IDP’s approach to machine logs is a good example. “We are actually going to go through hundreds and thousands of lines of log and understand the patterns. We also use some of our own matching technology [to suggest] what are these fields,” Schwartz said. Just in case that might not be enough to help customers get a strong view of their machine data, IDP “will also let users add their own vocabulary,” he added.

 

In specific, Informatica engineers are building the IDP data highway with capabilities to:

  • Use automation and recommendations to guide data to the right app, person, or device
  • Streamline how companies harness data they own, generate, process or store
  • Offer a high degree of self-service to non-technical business users, allowing them to find, map, integrate, consume, and analyze all types of data
  • Consistently and continuously ensure data is clean, secured and connected
  • Master relationships between data across multiple systems
  • Leverage existing infrastructure, avoiding the need to rip and replace
  • Support hybrid IT, with availability for both on-premise and cloud
  • Easy scale from individual users, department and entire enterprises.

 

Informatica IDP To First Focus on Three Solutions
At the outset, Informatica is optimizing IDP for three popular scenarios or use cases, which are slated to ship by the end of the year Swartz said. They are:

 

Self-service data. Code-named “Springbok,” this looks to help non-technical users be more self-sufficient when it comes to prepping data for business use. It will bring automation, intelligence and guidance to many common data tasks, including locating, enriching, cleansing and even standardization. The result will be a more self-service approach to making sure data is high-quality, self-cleaning, enriched, relevant, complete and trusted, Schwartz said.

 

“Why would we ask you to parse data? You should only choose between multiple options that some automatic machine has already parsed and recognized,” Schwartz told IDN. “Why would we ask you to map two data structures, if we can already give you recommendations? We think the human brain should focus on the complex tasks, rather than the drag and drop between right and left.”

 

Data-centric security. Called Secure@Source, as the name implies, looks to secure data at the source or origin, before it is copied or distributed. This project adds an additional layer of security and governance to protect sensitive data across the lifecycle of how and where data will be used. The Secure@Source solution will discover, locate, and tag sensitive data where it resides – and then map it where it proliferates. “It will discover all instances of sensitive data, visualize the risk, and map the common source of proliferation so data can be secured at its source and throughout its lifecycle,” Schwartz said.

 

In Informatica’s view, a new, data-centered approach to security is becoming crucial, especially in an era of cloud, mobile, analytics and even Internet of Things, where data is constantly moving between on-premise and off-premise boundaries.

 

Informatica CEO Sohaib Abbasi said the time is right, putting it this way during the company’s Informatica World user conference this spring. “The traditional defense to secure the perimeters against intruders is no longer sufficient.

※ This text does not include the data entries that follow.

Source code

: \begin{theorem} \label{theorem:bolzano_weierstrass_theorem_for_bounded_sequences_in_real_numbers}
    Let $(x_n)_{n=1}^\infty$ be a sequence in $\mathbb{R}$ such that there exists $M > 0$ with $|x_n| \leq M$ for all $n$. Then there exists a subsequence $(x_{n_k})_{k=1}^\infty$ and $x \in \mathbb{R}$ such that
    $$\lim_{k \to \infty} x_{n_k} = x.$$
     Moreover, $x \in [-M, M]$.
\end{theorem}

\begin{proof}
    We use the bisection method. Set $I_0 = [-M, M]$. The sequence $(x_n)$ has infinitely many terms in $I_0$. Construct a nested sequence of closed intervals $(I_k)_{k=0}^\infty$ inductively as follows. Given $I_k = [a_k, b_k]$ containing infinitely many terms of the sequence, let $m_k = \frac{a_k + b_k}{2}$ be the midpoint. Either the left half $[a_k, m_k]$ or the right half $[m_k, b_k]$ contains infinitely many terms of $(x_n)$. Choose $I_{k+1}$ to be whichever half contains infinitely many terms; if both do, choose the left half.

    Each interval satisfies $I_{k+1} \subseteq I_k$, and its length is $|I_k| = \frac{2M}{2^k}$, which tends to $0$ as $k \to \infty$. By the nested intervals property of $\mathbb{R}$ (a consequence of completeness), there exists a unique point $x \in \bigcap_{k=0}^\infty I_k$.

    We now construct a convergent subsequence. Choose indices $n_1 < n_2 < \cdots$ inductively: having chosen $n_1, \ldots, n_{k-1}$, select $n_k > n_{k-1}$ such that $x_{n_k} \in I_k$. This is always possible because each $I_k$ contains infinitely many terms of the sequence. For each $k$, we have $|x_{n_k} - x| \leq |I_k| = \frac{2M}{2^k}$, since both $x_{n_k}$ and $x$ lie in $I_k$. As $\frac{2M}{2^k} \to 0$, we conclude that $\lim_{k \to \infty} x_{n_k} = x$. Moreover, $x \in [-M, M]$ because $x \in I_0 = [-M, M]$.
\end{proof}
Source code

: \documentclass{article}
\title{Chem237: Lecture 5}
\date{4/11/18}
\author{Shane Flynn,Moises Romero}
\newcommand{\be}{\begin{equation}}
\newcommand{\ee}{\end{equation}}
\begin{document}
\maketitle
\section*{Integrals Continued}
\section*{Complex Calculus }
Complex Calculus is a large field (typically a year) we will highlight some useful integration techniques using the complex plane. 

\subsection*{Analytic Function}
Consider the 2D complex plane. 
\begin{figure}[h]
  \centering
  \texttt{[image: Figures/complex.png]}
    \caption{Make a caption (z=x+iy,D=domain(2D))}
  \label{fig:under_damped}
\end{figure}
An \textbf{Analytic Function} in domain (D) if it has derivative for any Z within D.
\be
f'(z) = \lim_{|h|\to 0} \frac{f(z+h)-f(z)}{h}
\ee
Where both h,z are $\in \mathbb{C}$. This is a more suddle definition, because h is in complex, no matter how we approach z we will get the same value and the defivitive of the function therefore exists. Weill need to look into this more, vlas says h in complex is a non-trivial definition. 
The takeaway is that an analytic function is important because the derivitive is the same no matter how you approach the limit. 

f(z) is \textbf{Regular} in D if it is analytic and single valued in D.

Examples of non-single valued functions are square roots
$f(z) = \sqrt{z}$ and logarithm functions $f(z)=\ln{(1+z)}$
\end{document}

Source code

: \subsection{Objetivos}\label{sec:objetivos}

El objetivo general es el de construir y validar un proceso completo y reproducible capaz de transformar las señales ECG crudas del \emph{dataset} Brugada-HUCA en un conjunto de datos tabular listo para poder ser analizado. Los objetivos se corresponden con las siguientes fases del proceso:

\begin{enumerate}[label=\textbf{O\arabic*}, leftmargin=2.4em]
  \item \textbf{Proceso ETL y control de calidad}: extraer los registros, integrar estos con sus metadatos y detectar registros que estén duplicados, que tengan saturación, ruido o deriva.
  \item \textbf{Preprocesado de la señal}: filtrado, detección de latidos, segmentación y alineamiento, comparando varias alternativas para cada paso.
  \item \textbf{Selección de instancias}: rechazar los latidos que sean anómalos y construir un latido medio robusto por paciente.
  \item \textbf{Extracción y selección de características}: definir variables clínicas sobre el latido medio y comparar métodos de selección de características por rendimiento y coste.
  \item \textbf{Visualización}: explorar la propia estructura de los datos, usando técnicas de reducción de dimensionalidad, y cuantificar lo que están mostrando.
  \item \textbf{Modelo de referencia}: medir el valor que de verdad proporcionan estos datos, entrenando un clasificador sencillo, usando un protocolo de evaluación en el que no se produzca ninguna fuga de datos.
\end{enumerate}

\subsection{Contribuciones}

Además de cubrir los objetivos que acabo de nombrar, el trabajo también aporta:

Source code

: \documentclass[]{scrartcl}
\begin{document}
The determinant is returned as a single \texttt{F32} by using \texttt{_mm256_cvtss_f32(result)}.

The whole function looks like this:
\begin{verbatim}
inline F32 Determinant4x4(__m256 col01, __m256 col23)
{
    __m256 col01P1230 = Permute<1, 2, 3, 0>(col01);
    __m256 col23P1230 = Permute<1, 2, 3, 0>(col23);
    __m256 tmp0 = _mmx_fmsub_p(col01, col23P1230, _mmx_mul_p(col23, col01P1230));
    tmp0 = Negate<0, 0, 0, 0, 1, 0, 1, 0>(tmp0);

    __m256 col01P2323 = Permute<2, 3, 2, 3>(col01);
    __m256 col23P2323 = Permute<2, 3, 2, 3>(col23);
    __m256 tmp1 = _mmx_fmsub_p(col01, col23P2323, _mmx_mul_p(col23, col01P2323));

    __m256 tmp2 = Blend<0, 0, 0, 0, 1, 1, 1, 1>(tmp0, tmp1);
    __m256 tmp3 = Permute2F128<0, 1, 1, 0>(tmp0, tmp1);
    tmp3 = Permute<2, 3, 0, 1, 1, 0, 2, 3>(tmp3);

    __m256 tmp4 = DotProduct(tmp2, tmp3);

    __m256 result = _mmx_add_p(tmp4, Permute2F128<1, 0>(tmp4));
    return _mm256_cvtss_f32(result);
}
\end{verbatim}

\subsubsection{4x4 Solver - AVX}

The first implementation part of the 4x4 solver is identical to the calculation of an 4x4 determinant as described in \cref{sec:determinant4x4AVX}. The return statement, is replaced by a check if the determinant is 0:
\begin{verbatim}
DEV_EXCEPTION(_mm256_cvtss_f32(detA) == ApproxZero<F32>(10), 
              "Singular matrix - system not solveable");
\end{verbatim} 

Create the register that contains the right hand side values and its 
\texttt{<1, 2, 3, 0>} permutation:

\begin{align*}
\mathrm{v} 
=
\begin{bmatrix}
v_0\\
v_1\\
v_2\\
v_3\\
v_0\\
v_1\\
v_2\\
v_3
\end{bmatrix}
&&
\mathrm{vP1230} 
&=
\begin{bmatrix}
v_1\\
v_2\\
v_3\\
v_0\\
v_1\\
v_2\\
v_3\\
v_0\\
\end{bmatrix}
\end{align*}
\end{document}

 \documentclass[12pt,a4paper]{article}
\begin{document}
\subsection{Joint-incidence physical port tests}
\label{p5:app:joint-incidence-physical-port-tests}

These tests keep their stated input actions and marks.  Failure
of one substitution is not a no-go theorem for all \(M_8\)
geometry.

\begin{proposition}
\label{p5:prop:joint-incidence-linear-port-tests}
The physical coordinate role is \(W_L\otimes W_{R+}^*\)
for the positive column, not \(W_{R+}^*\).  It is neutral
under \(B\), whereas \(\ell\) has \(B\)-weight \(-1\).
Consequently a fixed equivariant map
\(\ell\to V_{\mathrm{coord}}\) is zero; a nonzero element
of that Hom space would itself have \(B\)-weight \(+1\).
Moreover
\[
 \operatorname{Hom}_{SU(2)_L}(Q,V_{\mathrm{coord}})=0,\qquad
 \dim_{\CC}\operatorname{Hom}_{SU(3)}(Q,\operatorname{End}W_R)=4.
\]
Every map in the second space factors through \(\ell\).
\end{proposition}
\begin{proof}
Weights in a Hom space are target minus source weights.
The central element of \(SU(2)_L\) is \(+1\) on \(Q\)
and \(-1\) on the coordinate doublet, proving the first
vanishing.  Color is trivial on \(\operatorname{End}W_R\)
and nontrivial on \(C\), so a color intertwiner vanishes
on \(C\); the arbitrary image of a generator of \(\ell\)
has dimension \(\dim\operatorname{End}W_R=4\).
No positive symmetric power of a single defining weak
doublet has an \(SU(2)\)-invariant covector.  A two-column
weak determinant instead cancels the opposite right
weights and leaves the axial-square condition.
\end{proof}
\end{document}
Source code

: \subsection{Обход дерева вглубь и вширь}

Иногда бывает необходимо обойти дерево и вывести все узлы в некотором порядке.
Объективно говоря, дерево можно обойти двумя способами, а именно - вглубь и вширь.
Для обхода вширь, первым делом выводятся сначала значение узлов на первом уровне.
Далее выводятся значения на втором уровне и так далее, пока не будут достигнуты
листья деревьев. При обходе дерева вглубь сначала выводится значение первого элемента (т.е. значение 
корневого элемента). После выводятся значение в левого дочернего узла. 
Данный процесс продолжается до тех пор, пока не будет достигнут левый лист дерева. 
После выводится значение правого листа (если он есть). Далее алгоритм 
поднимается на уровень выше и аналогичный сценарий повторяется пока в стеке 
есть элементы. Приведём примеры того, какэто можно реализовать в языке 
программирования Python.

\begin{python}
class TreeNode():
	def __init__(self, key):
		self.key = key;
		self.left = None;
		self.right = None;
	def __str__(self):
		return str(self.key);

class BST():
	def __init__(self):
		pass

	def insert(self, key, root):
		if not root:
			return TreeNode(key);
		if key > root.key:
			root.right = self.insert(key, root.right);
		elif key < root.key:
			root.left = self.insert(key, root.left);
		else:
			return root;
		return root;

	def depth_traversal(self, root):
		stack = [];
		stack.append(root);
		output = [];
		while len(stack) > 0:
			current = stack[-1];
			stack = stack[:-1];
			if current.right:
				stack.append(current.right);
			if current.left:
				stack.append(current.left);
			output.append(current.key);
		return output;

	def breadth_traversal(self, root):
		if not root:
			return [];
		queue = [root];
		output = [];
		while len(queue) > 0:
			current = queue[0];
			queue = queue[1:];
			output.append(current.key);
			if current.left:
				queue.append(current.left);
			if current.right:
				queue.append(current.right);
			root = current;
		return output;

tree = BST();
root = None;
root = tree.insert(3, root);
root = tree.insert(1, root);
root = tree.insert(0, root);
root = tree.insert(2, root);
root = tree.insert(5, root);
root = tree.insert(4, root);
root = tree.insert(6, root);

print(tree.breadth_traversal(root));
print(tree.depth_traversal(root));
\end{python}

In the new world of pervasive computing there is no perimeter. Secure@Source, addresses this board-level priority – securing data by identifying sensitive data, assessing risks and protecting information assets,” he said.

 

“Secure@Source will also let users visualize risks in real-time, like they’ve never been able to before, by analyzing data derived from activities and patterns,” said Sachin Chawla, Informatica’s senior vice president of engineering for cloud integration. A dashboard provides “a data risk heat map” by correlating machine logs and data flows, information about stages and hops that data moves through, how much data is being used, by who and how frequently.

 

Secure@Source’s added visibility and control let companies develop and ensure their access policies are enforced and always tied to compliance, regulation and governance requirements. Users can also more easily align security-related rules to datasets, such as mask, alert, block, encrypt and tokenization.

 

Perhaps most intriguing, it will also offer powerful solutions to let customers take their existing fraud detection to the next level – real-time fraud prevention, Chawla said. “With [IDP] you can tie and process all types of data together to get a picture you haven’t easily been able to see with older architectures.”

 

As an example, Chawla said combine IDP with Hadoop and users can retrieve, process and correlate all types of data to protect against fraud. “You can watch how users interact with their ATM, for example, and watch for different navigation or paths. If you see a user change their path for how they withdraw money, that might be a sign that the card is stolen,” he noted.

 

This is not theoretical. “This type of [interaction] has already happened to me. I navigated to a web site in a different way than I usually do. They challenged me with a second challenge-response, after I was already on the site,” Chawla said. “With all this data in real-time, I can see you are doing something differently. In the old world, you could never capture all that data and have time to react.”

 

Managed Data Lake. This aims to balance the needs of both business users (who need fast and simple access to clean data) and IT (which needs data management, governance and policy compliance). IDP takes a lifecycle approach to delivering core technologies that can support these managed data lakes, Schwartz said.

 

Notably, the Informatica uses a “data refinery” to cleanse and refine data. It also includes a “sandbox” where users can test the results, and do further cleansing or shaping, as needed. The idea is the managed data lake speeds up data provisioning so it can be used by many people, apps and devices, he said. For IT managers, it offers automated cataloging, low-latency and scalable storage and processing.

 

Inside the Architecture of
Informatica’s Intelligent Data Platform

“IDP intends to deliver self-service to business users -- without compromising the quality, management and security features IT needs,” Schwartz added.

 

Informatica’s Abbasi stated how IDP balances these need to deliver ‘ease of use’ for the business and ‘control’ for IT. IDP as a “data infrastructure layer [that] “provides comprehensive . . . services to manage your data.” It will also enable “self-service discovery and provisioning to/with the data consumer’s tool or application of choice,” he said.

 

Architecturally, IDP strikes this balance using three distinct layers that work together.

 

First, at the foundation, IDP is built atop the company’s Vibe virtual data machine version of Informatica’s long-proven data processing engine. Because it is now embedded, it enables near universal access to data, regardless of location, format or origin. Because it is a virtual machine, it can be run on any on-premises server platform, grid, Hadoop clusters or cloud.

 

Schwartz said with all its features, Vibe is a key differentiator. “Vibe has allowed us to move our on-premises capabilities to the cloud or other platforms, such as Hadoop [clusters], very, very fast. The only way a company could do that without a massive spree of acquisition, is to have the right architecture. Once Vibe engine became multi-tenant and able to run in the cloud, this is why we’ll be able to build innovations, like [IDP] on top very, very fast,” Schwartz added.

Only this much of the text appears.